(Directions)
How many lines in the data below contain the string "договор"? State that number only.

(Task data)
==============================
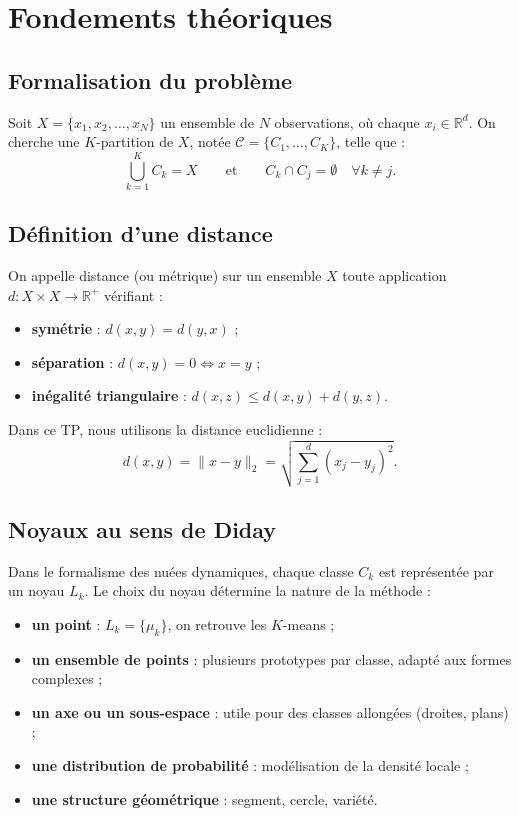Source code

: \documentclass[a4paper, 11pt]{article}
\begin{document}
	\section{Fondements théoriques}
	
	\subsection{Formalisation du problème}
	
	Soit \(X = \{x_1, x_2, \dots, x_N\}\) un ensemble de \(N\)
	observations, où chaque \(x_i \in \mathbb{R}^d\). On cherche une
	\(K\)-partition de \(X\), notée \(\mathcal{C} = \{C_1, \dots, C_K\}\),
	telle que :
	\[
	\bigcup_{k=1}^{K} C_k = X \qquad \text{et} \qquad
	C_k \cap C_j = \emptyset \quad \forall k \neq j.
	\]
	
	\subsection{Définition d'une distance}
	
	On appelle distance (ou métrique) sur un ensemble \(X\) toute
	application \(d : X \times X \to \mathbb{R}^+\) vérifiant :
	\begin{itemize}
		\item \textbf{symétrie} : \(d(x, y) = d(y, x)\) ;
		\item \textbf{séparation} : \(d(x, y) = 0 \iff x = y\) ;
		\item \textbf{inégalité triangulaire} :
		\(d(x, z) \leq d(x, y) + d(y, z)\).
	\end{itemize}
	
	Dans ce TP, nous utilisons la distance euclidienne :
	\[
	d(x, y) = \|x - y\|_2
	= \sqrt{\sum_{j=1}^{d} (x_j - y_j)^2}.
	\]
	
	\subsection{Noyaux au sens de Diday}
	
	Dans le formalisme des nuées dynamiques, chaque classe \(C_k\) est
	représentée par un noyau \(L_k\). Le choix du noyau détermine la
	nature de la méthode :
	\begin{itemize}
		\item \textbf{un point} : \(L_k = \{\mu_k\}\), on retrouve les
		\(K\)-means ;
		\item \textbf{un ensemble de points} : plusieurs prototypes par
		classe, adapté aux formes complexes ;
		\item \textbf{un axe ou un sous-espace} : utile pour des classes
		allongées (droites, plans) ;
		\item \textbf{une distribution de probabilité} : modélisation de
		la densité locale ;
		\item \textbf{une structure géométrique} : segment, cercle,
		variété.
	\end{itemize}
	
\end{document}
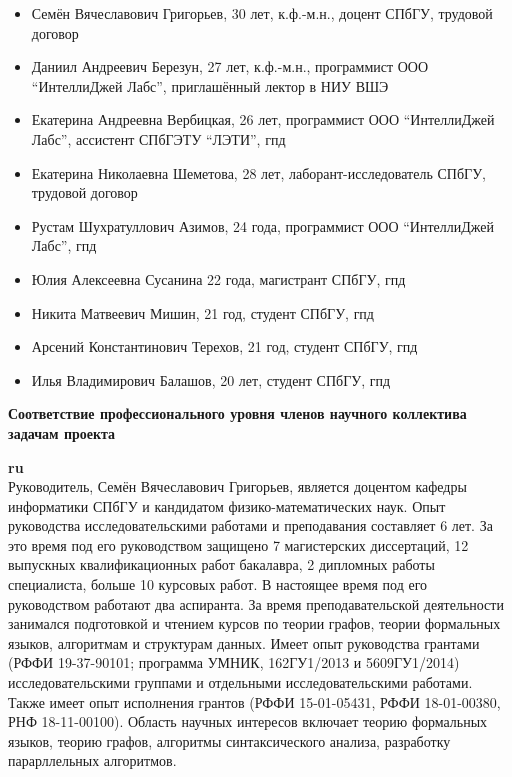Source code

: \documentclass[12pt]{article}  %
\theoremstyle{remark}
\begin{document}
\begin{itemize}
  \item Семён Вячеславович Григорьев, 30 лет, к.ф.-м.н., доцент СПбГУ, трудовой договор
  \item Даниил Андреевич Березун, 27 лет, к.ф.-м.н.,
    программист ООО ``ИнтеллиДжей Лабс'',
    приглашённый лектор в НИУ ВШЭ
  \item Екатерина Андреевна Вербицкая, 26 лет, программист ООО ``ИнтеллиДжей Лабс'', ассистент СПбГЭТУ ``ЛЭТИ'', гпд
  \item Екатерина Николаевна Шеметова, 28 лет, лаборант-исследователь СПбГУ, трудовой договор
  \item Рустам Шухратуллович Азимов, 24 года, программист ООО ``ИнтеллиДжей Лабс'', гпд
  \item Юлия Алексеевна Сусанина 22 года, магистрант СПбГУ, гпд
  \item Никита Матвеевич Мишин, 21 год, студент СПбГУ, гпд
  \item Арсений Константинович Терехов, 21 год, студент СПбГУ, гпд
  \item Илья Владимирович Балашов, 20 лет, студент СПбГУ, гпд
\end{itemize}



\textbf{Соответствие профессионального уровня членов научного коллектива задачам проекта}

\textbf{ru}\\
%
Руководитель, Семён Вячеславович Григорьев, является доцентом кафедры информатики СПбГУ и кандидатом физико-математических наук.
Опыт руководства исследовательскими работами и преподавания составляет 6 лет.
За это время под его руководством защищено 7 магистерских диссертаций, 12 выпускных квалификационных работ бакалавра, 2 дипломных работы специалиста, больше 10 курсовых работ.
В настоящее время под его руководством работают два аспиранта.
За время преподавательской деятельности занимался подготовкой и чтением курсов по теории графов, теории формальных языков, алгоритмам и структурам данных.
Имеет опыт руководства грантами (РФФИ 19-37-90101; программа УМНИК, 162ГУ1/2013 и 5609ГУ1/2014) исследовательскими группами и отдельными исследовательскими работами.
Также имеет опыт исполнения грантов (РФФИ 15-01-05431, РФФИ 18-01-00380, РНФ 18-11-00100).
Область научных интересов включает теорию формальных языков, теорию графов, алгоритмы синтаксического анализа, разработку парарллельных алгоритмов.
\end{document}
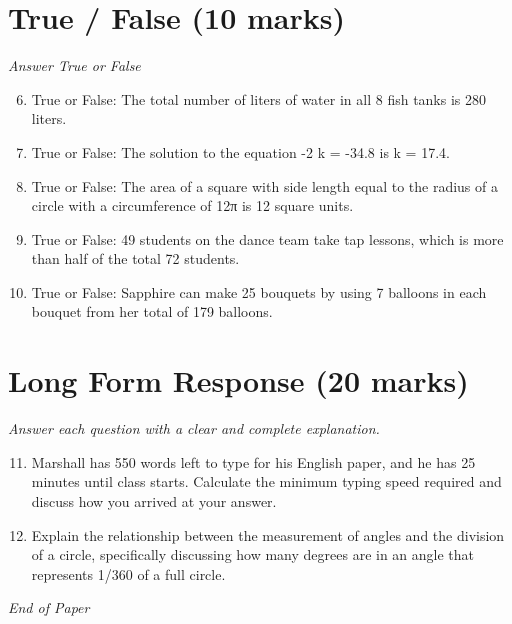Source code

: \documentclass[12pt]{article}
\begin{document}
\section*{True / False (10 marks)}
\textit{Answer True or False}
\begin{enumerate}[label=\arabic*.]
\setcounter{enumi}{5}
\item True or False: The total number of liters of water in all 8 fish tanks is 280 liters.
\item True or False: The solution to the equation -2 k = -34.8 is k = 17.4.
\item True or False: The area of a square with side length equal to the radius of a circle with a circumference of 12π is 12 square units.
\item True or False: 49 students on the dance team take tap lessons, which is more than half of the total 72 students.
\item True or False: Sapphire can make 25 bouquets by using 7 balloons in each bouquet from her total of 179 balloons.
\end{enumerate}

\section*{Long Form Response (20 marks)}
\textit{Answer each question with a clear and complete explanation.}
\begin{enumerate}[label=\arabic*.]
\setcounter{enumi}{10}
\item Marshall has 550 words left to type for his English paper, and he has 25 minutes until class starts. Calculate the minimum typing speed required and discuss how you arrived at your answer.
\item Explain the relationship between the measurement of angles and the division of a circle, specifically discussing how many degrees are in an angle that represents 1/360 of a full circle.
\end{enumerate}

\vfill
\noindent\textit{End of Paper}
\end{document}
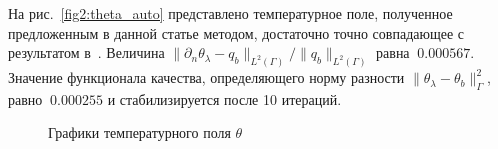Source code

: \documentclass[12pt]{article}
\begin{document}
    На рис.~\ref{fig2:theta_auto} представлено температурное поле, полученное
    предложенным в данной статье методом, достаточно точно совпадающее с результатом в~\cite{CNSNS19}.
    Величина $\|\partial_n\theta_\lambda-q_b\|_{L^2(\Gamma)}/\|q_b\|_{L^2(\Gamma)}$ равна $~0.000567$.
    Значение функционала качества, определяющего норму разности $\|\theta_\lambda -\theta_b\|^2_\Gamma$,
    равно $~0.000255$ и стабилизируется после 10 итераций.

    \begin{figure}[H]
        \label{fig:fig2}
        \centering
        \caption{Графики температурного поля $\theta$}
    \end{figure}

    \begin{figure}[H]
        \centering
        \caption{}
        \label{fig3}
    \end{figure}
\end{document}

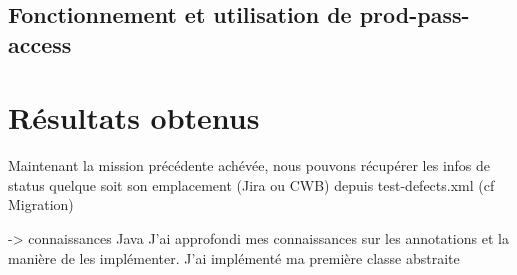 \subsection{Fonctionnement et utilisation de prod-pass-access}







\section{Résultats obtenus}
Maintenant la mission précédente achévée, nous pouvons récupérer les infos de status quelque soit son emplacement (Jira ou CWB) depuis test-defects.xml (cf Migration)



-> connaissances Java
J'ai approfondi mes connaissances sur les annotations et la manière de les implémenter.
J'ai implémenté ma première classe abstraite 

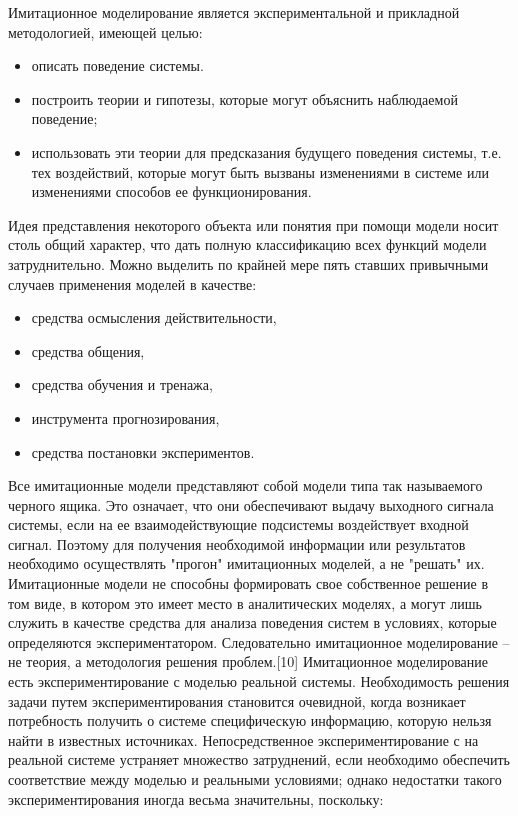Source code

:     Имитационное моделирование является экспериментальной и прикладной методологией, имеющей целью:

\begin{itemize}
    \item описать поведение системы.
    \item построить теории и гипотезы, которые могут объяснить наблюдаемой поведение;
    \item использовать эти теории для предсказания будущего поведения системы, т.е. тех воздействий, которые могут быть вызваны изменениями в системе или изменениями способов ее функционирования.
\end{itemize}

  Идея представления некоторого объекта или понятия при помощи модели носит столь общий характер, что дать полную классификацию всех функций модели затруднительно. Можно выделить по крайней мере пять ставших привычными случаев применения моделей в качестве:

\begin{itemize}
    \item средства осмысления действительности,
    \item средства общения,
    \item средства обучения и тренажа,
    \item инструмента прогнозирования,
    \item средства постановки экспериментов.
\end{itemize}

    Все имитационные модели представляют собой модели типа так называемого черного ящика. Это означает, что они обеспечивают выдачу выходного сигнала системы, если на ее взаимодействующие подсистемы воздействует входной сигнал. Поэтому для получения необходимой информации или результатов необходимо осуществлять "прогон" имитационных моделей, а не "решать" их. Имитационные модели не способны формировать свое собственное решение в том виде, в котором это имеет место в аналитических моделях, а могут лишь служить в качестве средства для анализа поведения систем в условиях, которые определяются экспериментатором. Следовательно имитационное моделирование -- не теория, а методология решения проблем.[10]
    Имитационное моделирование есть экспериментирование с моделью реальной системы. Необходимость решения задачи путем экспериментирования становится очевидной, когда возникает потребность получить о системе специфическую информацию, которую нельзя найти в известных источниках. Непосредственное экспериментирование с на реальной системе устраняет множество затруднений, если необходимо обеспечить соответствие между моделью и реальными условиями; однако недостатки такого экспериментирования иногда весьма значительны, поскольку:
==============================
(Solution to the exercise)
2